Who am I ?
My name is Ana, and I was born into a life that felt fragmented from the start—marked by childhood abuse from my mother—I struggled to connect with others and often left friendships feeling confused why I couldn’t maintain course. With few people close to me, I had no way to attune to harmony—I lived in an echo chamber of my own un-wellness.
I was guarded, and forever searching for safety. Despite living in a broken home, I benefited greatly from the material stability of my adoptive father.
I spent my academic years performing well and upon high school graduation, I received a scholarship to attend Dartmouth College in Hanover, NH.
In my late teens and early twenties as I landed at Dartmouth, the search for safety became a desperate scramble to soothe the ache of living in a body that never felt quite steady. I was chronically ill, recently diagnosed with Ehlers-Danlos syndrome and chronic Lyme disease—a storm that left me in and out of the hospital, feeling fragile and untethered.
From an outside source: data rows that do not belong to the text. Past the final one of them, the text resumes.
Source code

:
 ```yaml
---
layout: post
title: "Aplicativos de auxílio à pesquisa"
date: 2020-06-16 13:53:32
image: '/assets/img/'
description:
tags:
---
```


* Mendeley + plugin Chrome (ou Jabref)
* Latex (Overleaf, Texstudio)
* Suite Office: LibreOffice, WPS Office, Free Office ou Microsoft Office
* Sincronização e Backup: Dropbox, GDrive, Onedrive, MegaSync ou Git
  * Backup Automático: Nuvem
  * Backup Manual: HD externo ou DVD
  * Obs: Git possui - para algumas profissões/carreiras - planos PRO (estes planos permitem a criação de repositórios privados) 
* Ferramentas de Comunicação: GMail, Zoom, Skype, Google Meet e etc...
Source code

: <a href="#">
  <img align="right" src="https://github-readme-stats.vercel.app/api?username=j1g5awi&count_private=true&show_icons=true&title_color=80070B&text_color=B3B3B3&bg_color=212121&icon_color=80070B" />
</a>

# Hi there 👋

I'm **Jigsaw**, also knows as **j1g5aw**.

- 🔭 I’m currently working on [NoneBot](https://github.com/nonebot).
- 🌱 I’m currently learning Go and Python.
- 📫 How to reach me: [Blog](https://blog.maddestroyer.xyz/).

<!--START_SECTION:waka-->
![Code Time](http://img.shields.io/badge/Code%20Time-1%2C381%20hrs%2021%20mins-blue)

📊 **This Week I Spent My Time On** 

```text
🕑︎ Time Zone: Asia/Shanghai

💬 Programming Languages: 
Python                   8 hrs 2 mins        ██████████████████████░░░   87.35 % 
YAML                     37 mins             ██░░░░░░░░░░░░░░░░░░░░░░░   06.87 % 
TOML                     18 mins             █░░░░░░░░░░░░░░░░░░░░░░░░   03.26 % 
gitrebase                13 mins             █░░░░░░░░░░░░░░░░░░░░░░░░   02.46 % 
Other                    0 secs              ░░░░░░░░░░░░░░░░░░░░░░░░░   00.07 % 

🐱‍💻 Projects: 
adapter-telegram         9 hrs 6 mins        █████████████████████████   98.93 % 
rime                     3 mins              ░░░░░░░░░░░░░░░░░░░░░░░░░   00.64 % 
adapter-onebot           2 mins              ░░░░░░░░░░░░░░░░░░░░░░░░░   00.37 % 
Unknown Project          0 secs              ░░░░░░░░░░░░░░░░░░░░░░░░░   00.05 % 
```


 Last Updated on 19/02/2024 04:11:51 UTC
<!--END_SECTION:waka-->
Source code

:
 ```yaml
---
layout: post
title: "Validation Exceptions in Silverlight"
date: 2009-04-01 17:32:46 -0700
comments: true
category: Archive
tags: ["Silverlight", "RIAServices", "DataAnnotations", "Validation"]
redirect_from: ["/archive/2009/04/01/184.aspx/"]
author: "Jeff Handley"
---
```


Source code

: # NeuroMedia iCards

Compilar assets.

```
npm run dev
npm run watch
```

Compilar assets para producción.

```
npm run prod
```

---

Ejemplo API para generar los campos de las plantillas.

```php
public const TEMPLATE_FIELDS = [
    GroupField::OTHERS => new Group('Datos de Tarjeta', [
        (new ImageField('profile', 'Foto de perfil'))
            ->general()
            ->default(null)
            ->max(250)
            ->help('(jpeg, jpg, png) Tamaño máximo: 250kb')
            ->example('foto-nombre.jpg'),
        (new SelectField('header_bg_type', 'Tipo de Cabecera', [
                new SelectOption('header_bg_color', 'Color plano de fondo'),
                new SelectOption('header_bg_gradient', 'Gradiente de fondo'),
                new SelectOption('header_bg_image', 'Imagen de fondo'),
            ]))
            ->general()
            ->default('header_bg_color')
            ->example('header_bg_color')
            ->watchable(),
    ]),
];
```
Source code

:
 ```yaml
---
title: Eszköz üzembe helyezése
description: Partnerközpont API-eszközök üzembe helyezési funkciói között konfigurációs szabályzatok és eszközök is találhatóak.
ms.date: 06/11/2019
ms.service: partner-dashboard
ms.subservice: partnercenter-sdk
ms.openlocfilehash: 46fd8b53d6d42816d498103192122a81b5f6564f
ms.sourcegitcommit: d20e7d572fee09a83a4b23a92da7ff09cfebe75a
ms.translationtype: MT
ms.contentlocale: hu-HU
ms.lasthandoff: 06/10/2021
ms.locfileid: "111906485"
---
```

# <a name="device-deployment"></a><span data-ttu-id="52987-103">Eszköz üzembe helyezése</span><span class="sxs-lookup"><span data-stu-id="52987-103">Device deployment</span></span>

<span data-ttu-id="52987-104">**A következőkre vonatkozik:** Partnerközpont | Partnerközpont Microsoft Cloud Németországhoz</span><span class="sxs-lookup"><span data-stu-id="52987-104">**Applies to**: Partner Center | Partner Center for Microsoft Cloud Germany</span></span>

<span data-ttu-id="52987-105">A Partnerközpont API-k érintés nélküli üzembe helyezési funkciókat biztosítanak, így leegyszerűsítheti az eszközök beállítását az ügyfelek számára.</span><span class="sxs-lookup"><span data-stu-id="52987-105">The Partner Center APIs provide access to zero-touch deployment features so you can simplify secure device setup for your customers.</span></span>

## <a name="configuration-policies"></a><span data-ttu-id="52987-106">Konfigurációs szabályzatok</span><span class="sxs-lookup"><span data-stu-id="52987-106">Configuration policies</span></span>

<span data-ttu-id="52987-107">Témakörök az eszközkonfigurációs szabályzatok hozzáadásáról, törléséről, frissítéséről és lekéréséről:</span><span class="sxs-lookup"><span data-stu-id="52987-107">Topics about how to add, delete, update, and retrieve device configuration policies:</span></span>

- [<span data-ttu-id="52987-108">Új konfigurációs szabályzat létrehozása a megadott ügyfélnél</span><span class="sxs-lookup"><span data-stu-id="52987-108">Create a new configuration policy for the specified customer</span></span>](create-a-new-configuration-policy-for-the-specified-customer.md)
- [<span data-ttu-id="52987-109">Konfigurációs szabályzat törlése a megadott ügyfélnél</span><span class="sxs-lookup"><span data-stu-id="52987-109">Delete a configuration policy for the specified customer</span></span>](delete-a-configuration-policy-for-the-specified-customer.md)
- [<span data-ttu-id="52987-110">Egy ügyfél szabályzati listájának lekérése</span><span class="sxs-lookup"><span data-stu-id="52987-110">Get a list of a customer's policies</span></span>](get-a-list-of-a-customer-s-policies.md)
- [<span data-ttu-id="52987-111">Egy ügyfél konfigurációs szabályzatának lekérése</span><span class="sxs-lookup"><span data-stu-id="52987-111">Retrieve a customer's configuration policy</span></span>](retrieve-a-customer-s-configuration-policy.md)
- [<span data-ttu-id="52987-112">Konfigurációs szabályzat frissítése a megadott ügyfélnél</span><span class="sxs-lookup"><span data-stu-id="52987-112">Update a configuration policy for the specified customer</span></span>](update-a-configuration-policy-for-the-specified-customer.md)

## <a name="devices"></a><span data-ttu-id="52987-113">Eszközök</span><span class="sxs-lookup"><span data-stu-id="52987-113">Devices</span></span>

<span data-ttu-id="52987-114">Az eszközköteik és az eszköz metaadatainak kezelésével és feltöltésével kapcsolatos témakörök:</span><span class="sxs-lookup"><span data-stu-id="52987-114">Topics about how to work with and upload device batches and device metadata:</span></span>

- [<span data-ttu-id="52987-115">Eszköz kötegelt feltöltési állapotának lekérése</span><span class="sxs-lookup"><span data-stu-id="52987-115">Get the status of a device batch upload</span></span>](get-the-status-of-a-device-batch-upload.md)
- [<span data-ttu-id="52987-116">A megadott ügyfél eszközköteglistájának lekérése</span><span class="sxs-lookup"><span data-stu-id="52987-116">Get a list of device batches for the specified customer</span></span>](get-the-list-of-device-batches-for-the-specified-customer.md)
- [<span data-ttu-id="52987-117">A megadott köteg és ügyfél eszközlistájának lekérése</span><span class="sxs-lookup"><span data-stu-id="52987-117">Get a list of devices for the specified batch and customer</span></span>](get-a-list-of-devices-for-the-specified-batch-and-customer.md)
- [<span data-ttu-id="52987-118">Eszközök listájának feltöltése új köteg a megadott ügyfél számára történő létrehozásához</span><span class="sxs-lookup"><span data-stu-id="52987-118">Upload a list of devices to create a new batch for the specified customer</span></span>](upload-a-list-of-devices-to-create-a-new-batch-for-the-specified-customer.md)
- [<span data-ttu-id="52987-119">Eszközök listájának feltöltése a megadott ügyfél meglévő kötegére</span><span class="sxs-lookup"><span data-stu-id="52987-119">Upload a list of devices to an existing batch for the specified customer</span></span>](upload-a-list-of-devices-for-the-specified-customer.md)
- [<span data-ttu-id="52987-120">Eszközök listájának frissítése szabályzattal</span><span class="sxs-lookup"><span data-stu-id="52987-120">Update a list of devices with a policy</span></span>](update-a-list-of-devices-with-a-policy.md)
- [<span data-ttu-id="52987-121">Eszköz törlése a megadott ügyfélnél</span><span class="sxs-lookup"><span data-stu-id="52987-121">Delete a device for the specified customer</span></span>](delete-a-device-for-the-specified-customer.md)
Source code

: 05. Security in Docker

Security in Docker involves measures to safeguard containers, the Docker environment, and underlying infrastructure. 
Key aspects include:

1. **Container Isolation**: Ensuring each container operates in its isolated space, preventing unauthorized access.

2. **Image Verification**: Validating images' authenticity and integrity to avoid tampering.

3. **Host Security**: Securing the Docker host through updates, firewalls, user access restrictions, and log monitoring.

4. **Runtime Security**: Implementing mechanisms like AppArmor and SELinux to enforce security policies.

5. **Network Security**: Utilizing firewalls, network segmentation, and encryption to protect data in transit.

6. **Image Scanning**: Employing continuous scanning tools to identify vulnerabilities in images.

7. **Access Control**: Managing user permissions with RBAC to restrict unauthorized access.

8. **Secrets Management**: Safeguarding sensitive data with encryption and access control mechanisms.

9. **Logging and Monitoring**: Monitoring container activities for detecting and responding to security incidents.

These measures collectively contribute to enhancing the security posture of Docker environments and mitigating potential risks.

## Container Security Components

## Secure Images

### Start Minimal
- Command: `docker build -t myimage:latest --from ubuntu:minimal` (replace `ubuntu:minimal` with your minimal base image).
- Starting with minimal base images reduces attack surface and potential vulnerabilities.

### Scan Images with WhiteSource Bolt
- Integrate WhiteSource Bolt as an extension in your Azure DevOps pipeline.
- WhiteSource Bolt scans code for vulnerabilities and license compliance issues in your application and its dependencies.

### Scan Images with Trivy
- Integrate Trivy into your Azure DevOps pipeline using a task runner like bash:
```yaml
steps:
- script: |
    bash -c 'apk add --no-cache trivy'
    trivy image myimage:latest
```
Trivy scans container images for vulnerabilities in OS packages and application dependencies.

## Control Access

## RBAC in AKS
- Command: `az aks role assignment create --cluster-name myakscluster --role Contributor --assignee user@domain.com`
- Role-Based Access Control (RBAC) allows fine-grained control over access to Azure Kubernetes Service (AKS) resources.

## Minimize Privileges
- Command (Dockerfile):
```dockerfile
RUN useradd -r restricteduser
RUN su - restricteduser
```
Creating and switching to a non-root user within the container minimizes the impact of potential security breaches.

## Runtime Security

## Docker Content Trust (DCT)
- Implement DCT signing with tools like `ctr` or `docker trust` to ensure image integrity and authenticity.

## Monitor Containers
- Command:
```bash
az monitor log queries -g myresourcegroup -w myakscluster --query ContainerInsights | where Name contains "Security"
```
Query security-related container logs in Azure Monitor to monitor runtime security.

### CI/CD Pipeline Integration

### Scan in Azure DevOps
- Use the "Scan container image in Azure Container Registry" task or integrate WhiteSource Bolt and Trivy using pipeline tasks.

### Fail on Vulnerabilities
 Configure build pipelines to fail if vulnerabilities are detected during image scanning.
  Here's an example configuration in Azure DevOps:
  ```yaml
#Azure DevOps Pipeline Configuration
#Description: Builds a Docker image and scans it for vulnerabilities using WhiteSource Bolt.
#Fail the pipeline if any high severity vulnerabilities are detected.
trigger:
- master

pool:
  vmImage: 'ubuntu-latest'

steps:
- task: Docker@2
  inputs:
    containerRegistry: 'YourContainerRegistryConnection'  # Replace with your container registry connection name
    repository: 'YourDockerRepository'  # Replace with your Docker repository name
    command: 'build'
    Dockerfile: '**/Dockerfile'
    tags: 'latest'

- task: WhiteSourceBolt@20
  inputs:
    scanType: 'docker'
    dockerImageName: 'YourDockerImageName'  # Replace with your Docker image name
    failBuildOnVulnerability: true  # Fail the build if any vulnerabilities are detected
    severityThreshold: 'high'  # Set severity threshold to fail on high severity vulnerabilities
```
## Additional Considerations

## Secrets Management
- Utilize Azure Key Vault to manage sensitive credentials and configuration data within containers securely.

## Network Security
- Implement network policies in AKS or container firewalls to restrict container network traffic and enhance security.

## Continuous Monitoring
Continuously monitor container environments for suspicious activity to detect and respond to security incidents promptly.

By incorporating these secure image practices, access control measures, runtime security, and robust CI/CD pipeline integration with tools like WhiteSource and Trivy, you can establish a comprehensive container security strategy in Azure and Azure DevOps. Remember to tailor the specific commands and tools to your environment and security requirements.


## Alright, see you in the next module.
My early twenties were a blur of autoimmune complications that left me fighting for breath, for clarity, for a sense of control. In the haze of bodily complications and worsening OCD and anxiety, I turned to drugs—primarily cocaine and amphetamines, anything to keep numbness or keep the chaos at bay. For six years, I was caught in the tangle of heavy psychiatric medications, disordered eating, and reckless decision-making that kept me cycling through crisis and collapse.
I’ve lived the bone-deep loneliness of malnourishment, the hidden and the very visible scars of self-harm, and the heartbreak of abusive relationships that mirrored my own unhealed places. I gave away my life savings again and again, believing that if I just gave enough of myself, I might find some sense of worth in the drugs I was spending it on.
But those days are behind me now.
Today, I am clean—free from the substances that once dictated my life. I have a healthy marriage, a beloved daughter, and a body that feels more like home than it ever has. My journey has taught me that healing is not a straight line—it is a circle, a spiral, a thousand small moments of saying “yes” to life again—and being deeply accountable to the process.
I have learned that I am not defined by my past, but by the choices I make in each present moment—to slow down, to breathe, to keep tending to the seeds of balance and wholeness that live within me.
This is the heart of Seeds of Sattva—a place where I can share not just my story, but the wisdom I have gathered along the way. A place to honor the possibility of transformation—no matter how tangled the roots, no matter how dark the night once felt.